## Exercise goal
Search each line of the data for the word "Stills"; copy every line where it is found.

Stored data:

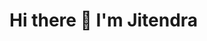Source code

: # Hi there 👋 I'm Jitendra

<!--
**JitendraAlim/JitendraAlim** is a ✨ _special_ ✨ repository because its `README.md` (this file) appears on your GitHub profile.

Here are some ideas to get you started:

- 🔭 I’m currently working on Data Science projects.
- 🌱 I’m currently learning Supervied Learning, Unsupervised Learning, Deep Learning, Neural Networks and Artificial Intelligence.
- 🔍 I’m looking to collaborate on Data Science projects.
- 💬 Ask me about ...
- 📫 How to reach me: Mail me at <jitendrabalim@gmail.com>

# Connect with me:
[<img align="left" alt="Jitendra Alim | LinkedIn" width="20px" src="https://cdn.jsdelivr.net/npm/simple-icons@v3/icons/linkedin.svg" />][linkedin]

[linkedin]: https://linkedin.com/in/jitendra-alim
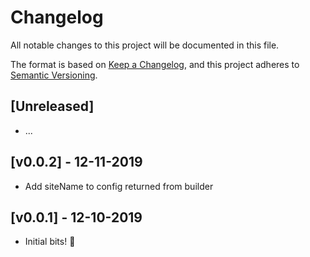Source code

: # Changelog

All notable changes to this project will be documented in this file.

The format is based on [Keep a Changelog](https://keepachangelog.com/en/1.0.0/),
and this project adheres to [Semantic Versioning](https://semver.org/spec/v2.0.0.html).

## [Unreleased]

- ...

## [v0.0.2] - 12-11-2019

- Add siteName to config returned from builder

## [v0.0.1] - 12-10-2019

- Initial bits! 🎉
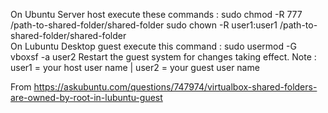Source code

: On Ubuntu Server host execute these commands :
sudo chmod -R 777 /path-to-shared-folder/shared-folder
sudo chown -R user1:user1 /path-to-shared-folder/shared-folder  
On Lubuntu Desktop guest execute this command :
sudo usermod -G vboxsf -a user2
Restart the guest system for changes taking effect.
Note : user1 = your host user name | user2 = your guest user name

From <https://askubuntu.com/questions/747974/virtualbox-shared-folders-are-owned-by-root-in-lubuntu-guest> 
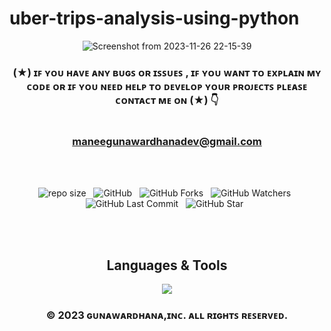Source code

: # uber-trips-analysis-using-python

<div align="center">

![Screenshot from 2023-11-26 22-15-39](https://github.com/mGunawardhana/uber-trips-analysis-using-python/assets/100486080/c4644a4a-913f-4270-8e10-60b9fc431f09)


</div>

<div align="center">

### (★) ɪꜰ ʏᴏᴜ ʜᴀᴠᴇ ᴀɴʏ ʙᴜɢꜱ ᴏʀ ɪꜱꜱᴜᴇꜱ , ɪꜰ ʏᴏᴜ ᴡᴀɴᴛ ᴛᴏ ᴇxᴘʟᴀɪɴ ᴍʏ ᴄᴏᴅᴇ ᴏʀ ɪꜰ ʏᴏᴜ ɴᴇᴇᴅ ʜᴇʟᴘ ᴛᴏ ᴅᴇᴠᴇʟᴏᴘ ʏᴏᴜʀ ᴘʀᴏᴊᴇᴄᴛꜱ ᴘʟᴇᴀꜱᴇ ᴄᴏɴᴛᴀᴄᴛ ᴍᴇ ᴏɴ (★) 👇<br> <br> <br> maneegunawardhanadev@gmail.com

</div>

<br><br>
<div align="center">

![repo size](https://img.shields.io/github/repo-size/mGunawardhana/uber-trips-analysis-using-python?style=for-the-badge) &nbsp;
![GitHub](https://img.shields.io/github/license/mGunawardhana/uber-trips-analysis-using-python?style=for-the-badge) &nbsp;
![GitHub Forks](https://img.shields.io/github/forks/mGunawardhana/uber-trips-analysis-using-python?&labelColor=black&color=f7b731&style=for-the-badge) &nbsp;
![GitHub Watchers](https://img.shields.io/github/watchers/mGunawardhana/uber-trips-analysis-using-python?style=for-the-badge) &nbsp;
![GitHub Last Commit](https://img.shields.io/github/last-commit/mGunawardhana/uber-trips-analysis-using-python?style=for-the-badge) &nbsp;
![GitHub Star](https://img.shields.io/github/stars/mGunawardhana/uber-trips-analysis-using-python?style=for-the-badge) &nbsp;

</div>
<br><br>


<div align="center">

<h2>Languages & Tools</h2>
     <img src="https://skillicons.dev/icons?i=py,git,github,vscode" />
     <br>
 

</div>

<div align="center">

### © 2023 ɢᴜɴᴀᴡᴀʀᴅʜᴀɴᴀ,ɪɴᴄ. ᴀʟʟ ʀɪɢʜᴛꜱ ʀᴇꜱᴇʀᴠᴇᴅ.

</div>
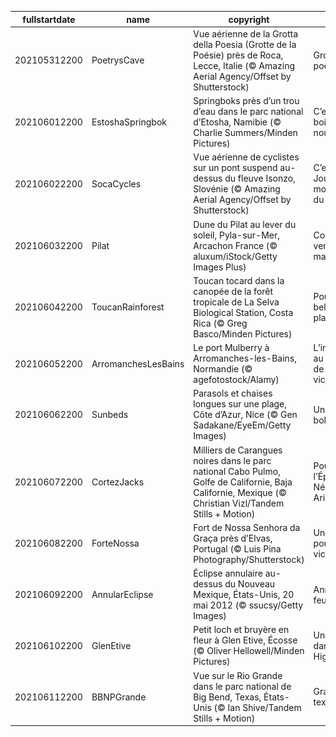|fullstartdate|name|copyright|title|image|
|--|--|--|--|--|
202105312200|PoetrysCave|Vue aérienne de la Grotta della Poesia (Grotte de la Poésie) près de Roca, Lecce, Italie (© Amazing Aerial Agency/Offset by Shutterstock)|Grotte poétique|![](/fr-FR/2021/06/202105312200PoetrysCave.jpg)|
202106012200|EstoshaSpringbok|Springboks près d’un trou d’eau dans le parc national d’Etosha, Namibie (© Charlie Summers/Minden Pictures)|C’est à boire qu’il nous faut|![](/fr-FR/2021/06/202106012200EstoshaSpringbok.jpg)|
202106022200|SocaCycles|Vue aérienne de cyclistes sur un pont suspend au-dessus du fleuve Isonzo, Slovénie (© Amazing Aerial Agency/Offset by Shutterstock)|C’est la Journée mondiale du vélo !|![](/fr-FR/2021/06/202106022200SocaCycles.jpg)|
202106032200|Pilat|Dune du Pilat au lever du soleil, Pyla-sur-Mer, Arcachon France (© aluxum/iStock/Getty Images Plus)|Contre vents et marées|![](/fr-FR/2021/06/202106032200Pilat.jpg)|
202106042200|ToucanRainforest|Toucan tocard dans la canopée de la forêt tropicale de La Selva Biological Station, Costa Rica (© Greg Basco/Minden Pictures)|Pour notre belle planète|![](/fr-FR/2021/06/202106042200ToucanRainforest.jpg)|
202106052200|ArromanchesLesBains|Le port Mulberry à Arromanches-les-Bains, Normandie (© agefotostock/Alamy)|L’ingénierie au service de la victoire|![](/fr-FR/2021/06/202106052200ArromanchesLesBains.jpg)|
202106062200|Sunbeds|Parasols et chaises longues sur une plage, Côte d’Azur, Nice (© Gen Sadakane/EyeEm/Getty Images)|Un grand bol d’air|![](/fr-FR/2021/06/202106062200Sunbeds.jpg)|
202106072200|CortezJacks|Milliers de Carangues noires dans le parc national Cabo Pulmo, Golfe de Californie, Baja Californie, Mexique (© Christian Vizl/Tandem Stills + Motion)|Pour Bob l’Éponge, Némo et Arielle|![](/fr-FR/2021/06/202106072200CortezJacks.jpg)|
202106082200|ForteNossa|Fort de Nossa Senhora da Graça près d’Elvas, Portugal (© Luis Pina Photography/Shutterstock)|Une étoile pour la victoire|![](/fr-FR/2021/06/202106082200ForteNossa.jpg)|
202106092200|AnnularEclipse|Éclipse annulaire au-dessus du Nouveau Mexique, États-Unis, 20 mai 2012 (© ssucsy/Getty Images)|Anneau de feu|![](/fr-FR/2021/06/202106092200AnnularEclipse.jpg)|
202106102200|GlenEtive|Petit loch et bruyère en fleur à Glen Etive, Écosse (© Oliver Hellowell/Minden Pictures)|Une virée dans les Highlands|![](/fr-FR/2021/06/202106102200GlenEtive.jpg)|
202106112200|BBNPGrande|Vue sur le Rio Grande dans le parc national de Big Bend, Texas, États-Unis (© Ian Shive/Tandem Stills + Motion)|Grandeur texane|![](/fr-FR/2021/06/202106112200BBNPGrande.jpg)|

## Result of this task
202106072200|CortezJacks|Milliers de Carangues noires dans le parc national Cabo Pulmo, Golfe de Californie, Baja Californie, Mexique (© Christian Vizl/Tandem Stills + Motion)|Pour Bob l’Éponge, Némo et Arielle|![](/fr-FR/2021/06/202106072200CortezJacks.jpg)|
202106112200|BBNPGrande|Vue sur le Rio Grande dans le parc national de Big Bend, Texas, États-Unis (© Ian Shive/Tandem Stills + Motion)|Grandeur texane|![](/fr-FR/2021/06/202106112200BBNPGrande.jpg)|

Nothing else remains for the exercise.